● **Exercise prompt**: What you return must match the entries word for word, minus the pictures.

● **Dataset entries**:
● ● ● ●
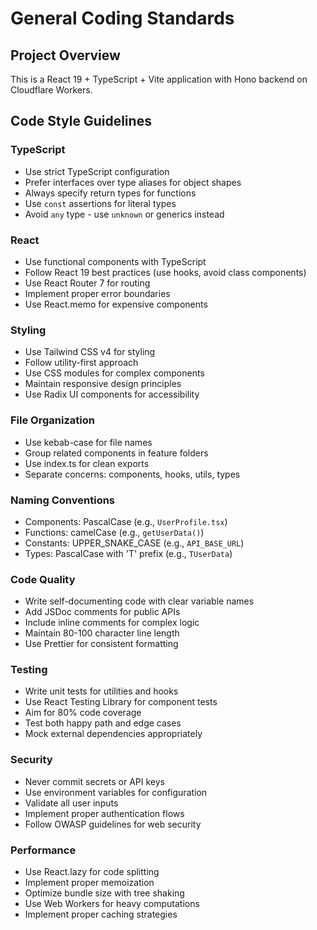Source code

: # General Coding Standards

## Project Overview
This is a React 19 + TypeScript + Vite application with Hono backend on Cloudflare Workers.

## Code Style Guidelines

### TypeScript
- Use strict TypeScript configuration
- Prefer interfaces over type aliases for object shapes
- Always specify return types for functions
- Use `const` assertions for literal types
- Avoid `any` type - use `unknown` or generics instead

### React
- Use functional components with TypeScript
- Follow React 19 best practices (use hooks, avoid class components)
- Use React Router 7 for routing
- Implement proper error boundaries
- Use React.memo for expensive components

### Styling
- Use Tailwind CSS v4 for styling
- Follow utility-first approach
- Use CSS modules for complex components
- Maintain responsive design principles
- Use Radix UI components for accessibility

### File Organization
- Use kebab-case for file names
- Group related components in feature folders
- Use index.ts for clean exports
- Separate concerns: components, hooks, utils, types

### Naming Conventions
- Components: PascalCase (e.g., `UserProfile.tsx`)
- Functions: camelCase (e.g., `getUserData()`)
- Constants: UPPER_SNAKE_CASE (e.g., `API_BASE_URL`)
- Types: PascalCase with 'T' prefix (e.g., `TUserData`)

### Code Quality
- Write self-documenting code with clear variable names
- Add JSDoc comments for public APIs
- Include inline comments for complex logic
- Maintain 80-100 character line length
- Use Prettier for consistent formatting

### Testing
- Write unit tests for utilities and hooks
- Use React Testing Library for component tests
- Aim for 80% code coverage
- Test both happy path and edge cases
- Mock external dependencies appropriately

### Security
- Never commit secrets or API keys
- Use environment variables for configuration
- Validate all user inputs
- Implement proper authentication flows
- Follow OWASP guidelines for web security

### Performance
- Use React.lazy for code splitting
- Implement proper memoization
- Optimize bundle size with tree shaking
- Use Web Workers for heavy computations
- Implement proper caching strategies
● ● ● ●
● **Answer space**:
Source code

: # General Coding Standards

## Project Overview
This is a React 19 + TypeScript + Vite application with Hono backend on Cloudflare Workers.

## Code Style Guidelines

### TypeScript
- Use strict TypeScript configuration
- Prefer interfaces over type aliases for object shapes
- Always specify return types for functions
- Use `const` assertions for literal types
- Avoid `any` type - use `unknown` or generics instead

### React
- Use functional components with TypeScript
- Follow React 19 best practices (use hooks, avoid class components)
- Use React Router 7 for routing
- Implement proper error boundaries
- Use React.memo for expensive components

### Styling
- Use Tailwind CSS v4 for styling
- Follow utility-first approach
- Use CSS modules for complex components
- Maintain responsive design principles
- Use Radix UI components for accessibility

### File Organization
- Use kebab-case for file names
- Group related components in feature folders
- Use index.ts for clean exports
- Separate concerns: components, hooks, utils, types

### Naming Conventions
- Components: PascalCase (e.g., `UserProfile.tsx`)
- Functions: camelCase (e.g., `getUserData()`)
- Constants: UPPER_SNAKE_CASE (e.g., `API_BASE_URL`)
- Types: PascalCase with 'T' prefix (e.g., `TUserData`)

### Code Quality
- Write self-documenting code with clear variable names
- Add JSDoc comments for public APIs
- Include inline comments for complex logic
- Maintain 80-100 character line length
- Use Prettier for consistent formatting

### Testing
- Write unit tests for utilities and hooks
- Use React Testing Library for component tests
- Aim for 80% code coverage
- Test both happy path and edge cases
- Mock external dependencies appropriately

### Security
- Never commit secrets or API keys
- Use environment variables for configuration
- Validate all user inputs
- Implement proper authentication flows
- Follow OWASP guidelines for web security

### Performance
- Use React.lazy for code splitting
- Implement proper memoization
- Optimize bundle size with tree shaking
- Use Web Workers for heavy computations
- Implement proper caching strategies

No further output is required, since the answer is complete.